In ihren Interviews hat sie betont, dass sie sich nicht so sehr für die Soldaten interessiert, sondern für das, was wir Zivilisten nennen. In diesem Wort "Zivilist" schwingt der Bezug zum Krieg stets mit. Zivilisten sind immer die, die im Kriegszustand nicht militärisch agieren. In der Regel sind es Kinder, Frauen, alte Menschen. Gäbe es nicht diesen Bezug, spräche man vielleicht einfach von den Menschen oder vielleicht von den Bewohnern eines Landstrichs, einer Stadt.
Anja Niedringhaus, so schreibt der Journalist Hasnain Kazim, der mit ihr befreundet war, heute in seinem Nachruf, habe gesagt: "Ich fotografiere selten Soldaten, weil mich das nicht interessiert. Mich interessiert: Was passiert danach, wenn sie geschossen haben, was ist das Ergebnis für die Menschen?"
 
Auch ihre Kollegin, Hannah Lucinda Smith, sprach in einer Radiosendung davon, dass es ihr Ethos sei, zu dokumentieren, was mit den Menschen geschieht, deren Leben vom Krieg bestimmt ist. Dass ihr Ziel sei, durch den Bericht über diese Menschen andere dazu zu bewegen, den Krieg abzulehnen.
Sie beklagte, dass es den Medien in den letzten Jahren immer mehr um die Berichte an der Front gehe und immer weniger um die Menschen, über deren Wirklichkeit Journalistinnen wie sie oder Anja Niedringhaus berichten wollten. (Ausnahmen bestätigen die Regel.)

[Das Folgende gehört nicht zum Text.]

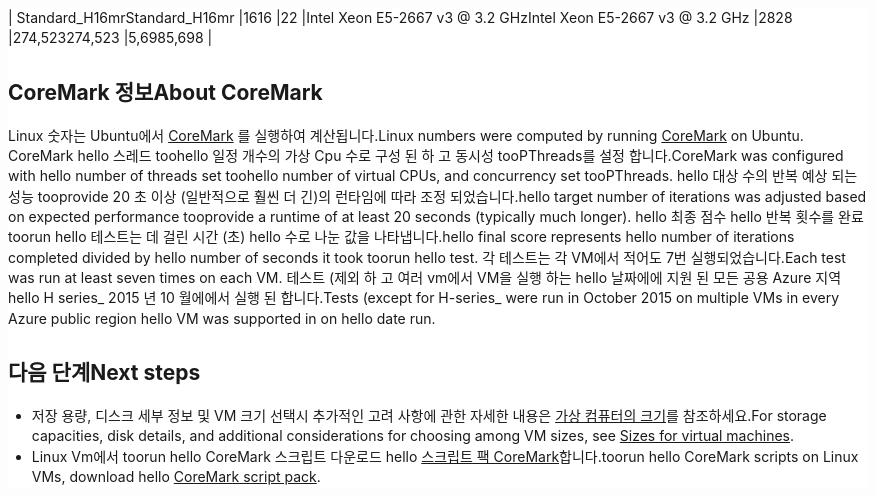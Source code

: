 | <span data-ttu-id="d4204-392">Standard_H16mr</span><span class="sxs-lookup"><span data-stu-id="d4204-392">Standard_H16mr</span></span> |<span data-ttu-id="d4204-393">16</span><span class="sxs-lookup"><span data-stu-id="d4204-393">16</span></span> |<span data-ttu-id="d4204-394">2</span><span class="sxs-lookup"><span data-stu-id="d4204-394">2</span></span> |<span data-ttu-id="d4204-395">Intel Xeon E5-2667 v3 @ 3.2 GHz</span><span class="sxs-lookup"><span data-stu-id="d4204-395">Intel Xeon E5-2667 v3 @ 3.2 GHz</span></span> |<span data-ttu-id="d4204-396">28</span><span class="sxs-lookup"><span data-stu-id="d4204-396">28</span></span> |<span data-ttu-id="d4204-397">274,523</span><span class="sxs-lookup"><span data-stu-id="d4204-397">274,523</span></span> |<span data-ttu-id="d4204-398">5,698</span><span class="sxs-lookup"><span data-stu-id="d4204-398">5,698</span></span> |

## <a name="about-coremark"></a><span data-ttu-id="d4204-399">CoreMark 정보</span><span class="sxs-lookup"><span data-stu-id="d4204-399">About CoreMark</span></span>
<span data-ttu-id="d4204-400">Linux 숫자는 Ubuntu에서 [CoreMark](http://www.eembc.org/coremark/faq.php) 를 실행하여 계산됩니다.</span><span class="sxs-lookup"><span data-stu-id="d4204-400">Linux numbers were computed by running [CoreMark](http://www.eembc.org/coremark/faq.php) on Ubuntu.</span></span> <span data-ttu-id="d4204-401">CoreMark hello 스레드 toohello 일정 개수의 가상 Cpu 수로 구성 된 하 고 동시성 tooPThreads를 설정 합니다.</span><span class="sxs-lookup"><span data-stu-id="d4204-401">CoreMark was configured with hello number of threads set toohello number of virtual CPUs, and concurrency set tooPThreads.</span></span> <span data-ttu-id="d4204-402">hello 대상 수의 반복 예상 되는 성능 tooprovide 20 초 이상 (일반적으로 훨씬 더 긴)의 런타임에 따라 조정 되었습니다.</span><span class="sxs-lookup"><span data-stu-id="d4204-402">hello target number of iterations was adjusted based on expected performance tooprovide a runtime of at least 20 seconds (typically much longer).</span></span> <span data-ttu-id="d4204-403">hello 최종 점수 hello 반복 횟수를 완료 toorun hello 테스트는 데 걸린 시간 (초) hello 수로 나눈 값을 나타냅니다.</span><span class="sxs-lookup"><span data-stu-id="d4204-403">hello final score represents hello number of iterations completed divided by hello number of seconds it took toorun hello test.</span></span> <span data-ttu-id="d4204-404">각 테스트는 각 VM에서 적어도 7번 실행되었습니다.</span><span class="sxs-lookup"><span data-stu-id="d4204-404">Each test was run at least seven times on each VM.</span></span> <span data-ttu-id="d4204-405">테스트 (제외 하 고 여러 vm에서 VM을 실행 하는 hello 날짜에에 지원 된 모든 공용 Azure 지역 hello H series_ 2015 년 10 월에에서 실행 된 합니다.</span><span class="sxs-lookup"><span data-stu-id="d4204-405">Tests (except for H-series_ were run in October 2015 on multiple VMs in every Azure public region hello VM was supported in on hello date run.</span></span>

## <a name="next-steps"></a><span data-ttu-id="d4204-406">다음 단계</span><span class="sxs-lookup"><span data-stu-id="d4204-406">Next steps</span></span>
* <span data-ttu-id="d4204-407">저장 용량, 디스크 세부 정보 및 VM 크기 선택시 추가적인 고려 사항에 관한 자세한 내용은 [가상 컴퓨터의 크기](sizes.md?toc=%2fazure%2fvirtual-machines%2flinux%2ftoc.json)를 참조하세요.</span><span class="sxs-lookup"><span data-stu-id="d4204-407">For storage capacities, disk details, and additional considerations for choosing among VM sizes, see [Sizes for virtual machines](sizes.md?toc=%2fazure%2fvirtual-machines%2flinux%2ftoc.json).</span></span>
* <span data-ttu-id="d4204-408">Linux Vm에서 toorun hello CoreMark 스크립트 다운로드 hello [스크립트 팩 CoreMark](http://download.microsoft.com/download/3/0/5/305A3707-4D3A-4599-9670-AAEB423B4663/AzureCoreMarkScriptPack.zip)합니다.</span><span class="sxs-lookup"><span data-stu-id="d4204-408">toorun hello CoreMark scripts on Linux VMs, download hello [CoreMark script pack](http://download.microsoft.com/download/3/0/5/305A3707-4D3A-4599-9670-AAEB423B4663/AzureCoreMarkScriptPack.zip).</span></span>

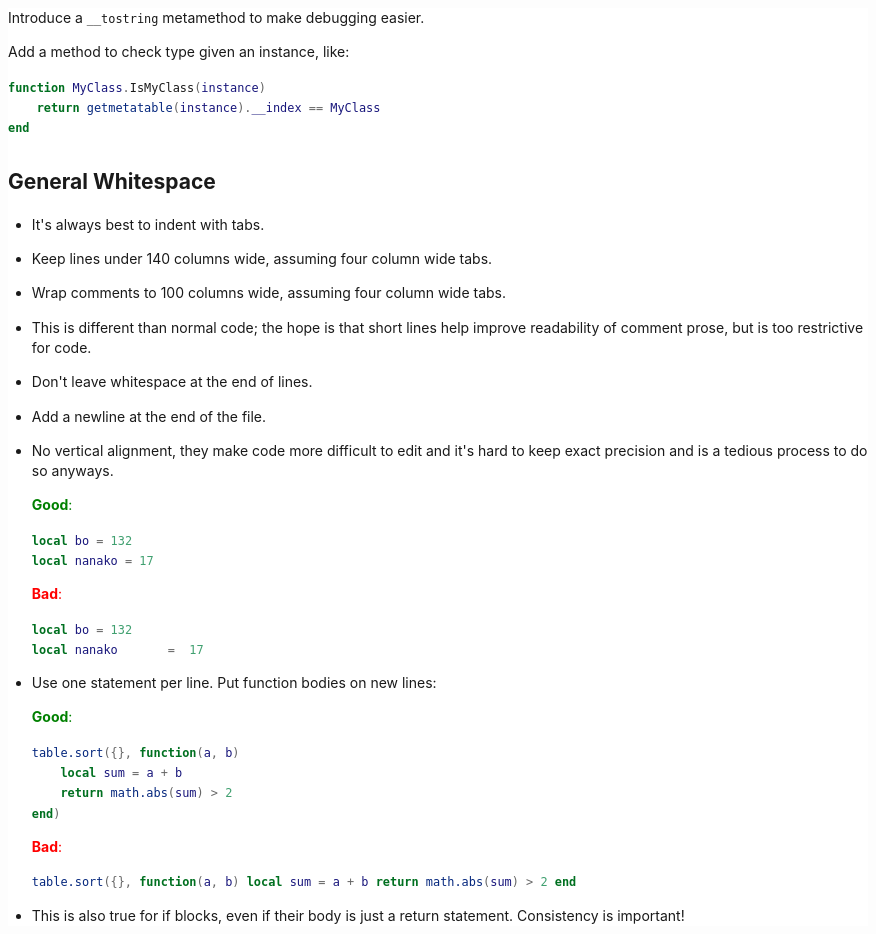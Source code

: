 Introduce a `__tostring` metamethod to make debugging easier.

Add a method to check type given an instance, like:

```lua
function MyClass.IsMyClass(instance)
    return getmetatable(instance).__index == MyClass
end
```

## General Whitespace

- It's always best to indent with tabs.

- Keep lines under 140 columns wide, assuming four column wide tabs.

- Wrap comments to 100 columns wide, assuming four column wide tabs.

- This is different than normal code; the hope is that short lines help improve readability of comment prose, but is too restrictive for code.

- Don't leave whitespace at the end of lines.

- Add a newline at the end of the file.

- No vertical alignment, they make code more difficult to edit and it's hard to keep exact
  precision and is a tedious process to do so anyways.
    
    <span style="color:green">**Good**:</span>
    ```lua
    local bo = 132
    local nanako = 17
    ```
    <span style="color:red">**Bad**:</span>
    ```lua
    local bo = 132
    local nanako       =  17
    ```

- Use one statement per line. Put function bodies on new lines:

    <span style="color:green">**Good**:</span>

    ```lua
    table.sort({}, function(a, b)
        local sum = a + b
        return math.abs(sum) > 2
    end)
    ```
    <span style="color:red">**Bad**:</span>

    ```lua
    table.sort({}, function(a, b) local sum = a + b return math.abs(sum) > 2 end
    ```

- This is also true for if blocks, even if their body is just a return statement.
    Consistency is important!
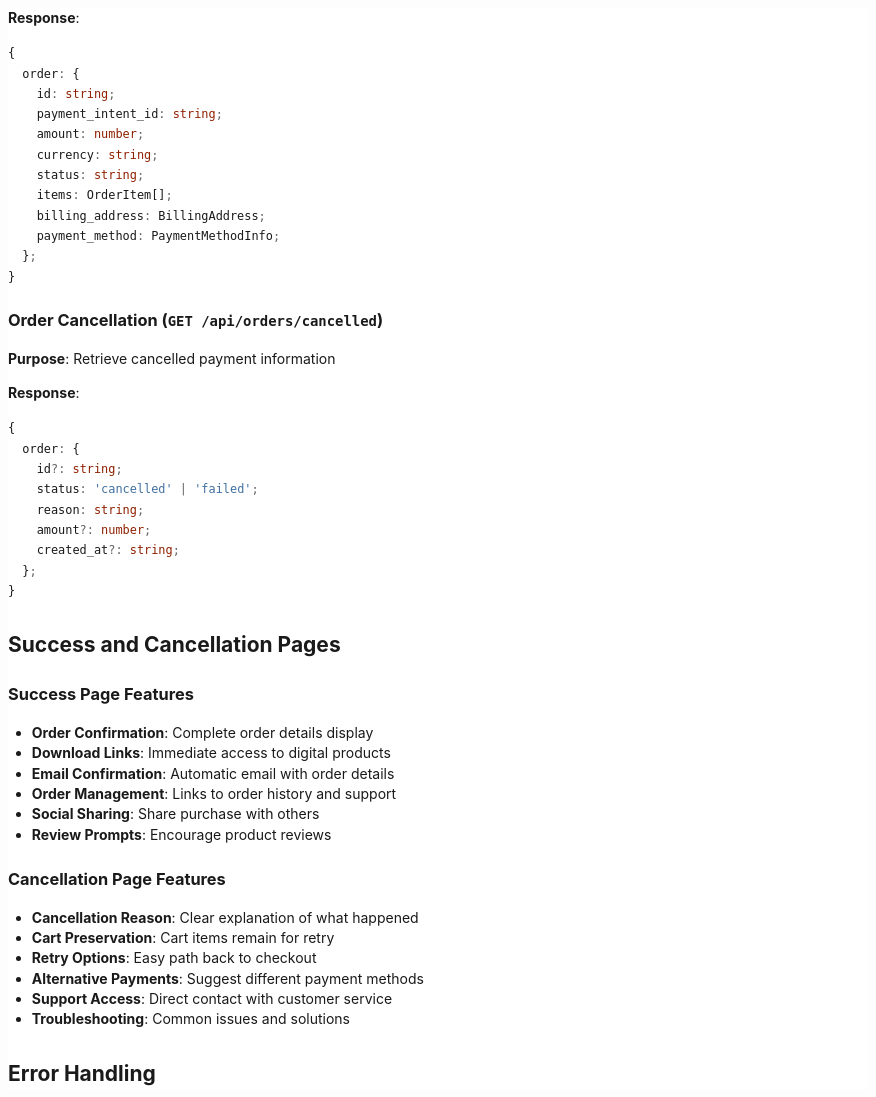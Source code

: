 **Response**:
```typescript
{
  order: {
    id: string;
    payment_intent_id: string;
    amount: number;
    currency: string;
    status: string;
    items: OrderItem[];
    billing_address: BillingAddress;
    payment_method: PaymentMethodInfo;
  };
}
```

### Order Cancellation (`GET /api/orders/cancelled`)
**Purpose**: Retrieve cancelled payment information

**Response**:
```typescript
{
  order: {
    id?: string;
    status: 'cancelled' | 'failed';
    reason: string;
    amount?: number;
    created_at?: string;
  };
}
```

## Success and Cancellation Pages

### Success Page Features
- **Order Confirmation**: Complete order details display
- **Download Links**: Immediate access to digital products
- **Email Confirmation**: Automatic email with order details
- **Order Management**: Links to order history and support
- **Social Sharing**: Share purchase with others
- **Review Prompts**: Encourage product reviews

### Cancellation Page Features
- **Cancellation Reason**: Clear explanation of what happened
- **Cart Preservation**: Cart items remain for retry
- **Retry Options**: Easy path back to checkout
- **Alternative Payments**: Suggest different payment methods
- **Support Access**: Direct contact with customer service
- **Troubleshooting**: Common issues and solutions

## Error Handling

Anja Niedringhaus habe ich nicht gekannt, nur ihre Arbeiten; ich bewundere ihren Mut und ihren Optimismus, ihre Leidenschaft, ein anderes Land gut kennen zu wollen, über die "sensationellen" Bilder hinaus. Ich finde es überaus traurig, dass sie mit dem Leben für dieses Engagement bezahlen musste - wie viele andere JournalistInnen heute in der ganzen Welt leider immer wieder.